New Greenwich Associates Report Shows Non-Bulge Bracket Dealers and Other New Liquidity Providers Gaining Market Share
Tuesday, January 8, 2019 Stamford, CT USA — Despite a surge in the share of U.S. corporate bond trading volume executed electronically in 2018, Greenwich Associates says consolidation is on the way for electronic platforms.
E-trading levels jumped to 26% of total U.S. corporate bond trading volume in Q3 2018 from just 19% in Q1 2018. Even amid that growth, the landscape of in the U.S. has normalized to a large extent, with market leader MarketAxess and a handful of other large platforms capturing the bulk of e-trading volume.
“The boom in new corporate bond trading platforms is over,” says Kevin McPartland, Head of Research for Market Structure and Technology at Greenwich Associates and author of Corporate Bond Trading in 2019: Competition is Good, Complexity is Not.
On the surface, it seems there is plenty of room in this big market for a diverse set of competitors facing challenges across investment grade, high yield, block trades, micro-lots, dealers, asset managers, principal trading firms, etc. But history shows that while market participants like choice and competition, they dislike the complexity that comes with integrating countless liquidity and data sources.
“All of this points to more mergers and acquisitions among the platforms over the next 18 months,” says Kevin McPartland.

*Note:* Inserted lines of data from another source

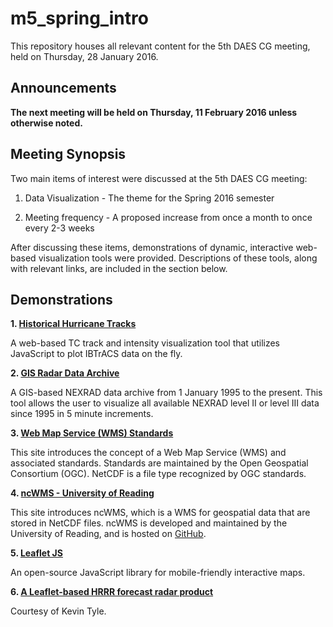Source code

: m5_spring_intro
===============

This repository houses all relevant content for the 5th DAES CG meeting, held
on Thursday, 28 January 2016.

Announcements
-------------
**The next meeting will be held on Thursday, 11 February 2016 unless otherwise
noted.**

Meeting Synopsis
----------------
Two main items of interest were discussed at the 5th DAES CG meeting:

1. Data Visualization - The theme for the Spring 2016 semester

2. Meeting frequency - A proposed increase from once a month to once every 2-3 weeks

After discussing these items, demonstrations of dynamic, interactive web-based
visualization tools were provided. Descriptions of these tools, along with
relevant links, are included in the section below.

Demonstrations
--------------
**1. [Historical Hurricane Tracks](https://coast.noaa.gov/hurricanes)**

A web-based TC track and intensity visualization tool that utilizes JavaScript
to plot IBTrACS data on the fly.

**2. [GIS Radar Data Archive](http://gis.ncdc.noaa.gov/map/viewer/#app=cdo&cfg=radar&theme=radar&display=nexrad)**

A GIS-based NEXRAD data archive from 1 January 1995 to the present. This tool
allows the user to visualize all available NEXRAD level II or level III data
since 1995 in 5 minute increments.

**3. [Web Map Service (WMS) Standards](http://www.opengeospatial.org/standards/wms)**

This site introduces the concept of a Web Map Service (WMS) and associated
standards. Standards are maintained by the Open Geospatial Consortium (OGC).
NetCDF is a file type recognized by OGC standards.

**4. [ncWMS - University of Reading](http://www.resc.rdg.ac.uk/trac/ncWMS/)**

This site introduces ncWMS, which is a WMS for geospatial data that are
stored in NetCDF files. ncWMS is developed and maintained by the
University of Reading, and is hosted on [GitHub](reading-escience-center.github.io/edal-java/).

**5. [Leaflet JS](http://leafletjs.com)**

An open-source JavaScript library for mobile-friendly interactive maps.

**6. [A Leaflet-based HRRR forecast radar product](http://www.atmos.albany.edu/facstaff/ktyle/hrrr/hrrrloop_leaflet.html)**

Courtesy of Kevin Tyle.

Investors Turn to Regional Dealers and Other New Sources of Liquidity
When it comes to choosing dealers for trade execution, institutional investors still send 56% of their bond trades through the top five dealers. Rather than consolidating their trading volume, however, they are spreading it out by sending more business to middle-market and regional dealers who have stepped in to pick up the slack as bulge-bracket dealers refocused their businesses on sectors and clients that provide the best ROI. Non-bulge-bracket dealers now account for one-quarter of client trading, up from 14% in 2013.

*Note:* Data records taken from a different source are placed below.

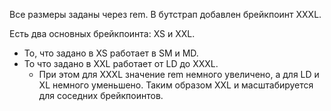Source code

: Все размеры заданы через rem. В бутстрап добавлен брейкпоинт XXXL.

Есть два основных брейкпоинта: XS и XXL.
* То, что задано в XS работает в SM и MD.
* То что задано в XXL работает от LD до XXXL.
  - При этом для XXXL значение rem немного увеличено, а для LD и XL немного уменьшено. Таким образом XXL и масштабируется для соседних брейкпоинтов.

Investors are also taking advantage of new liquidity sources. For example, the profit opportunity presented by fixed-income ETF arbitrage strategies has brought a number of principal trading firms and some quantitative hedge funds into the corporate bond market.
“Institutional corporate bond investors have voted with their feet, utilizing those tools that work best within the current market structure,” says McPartland.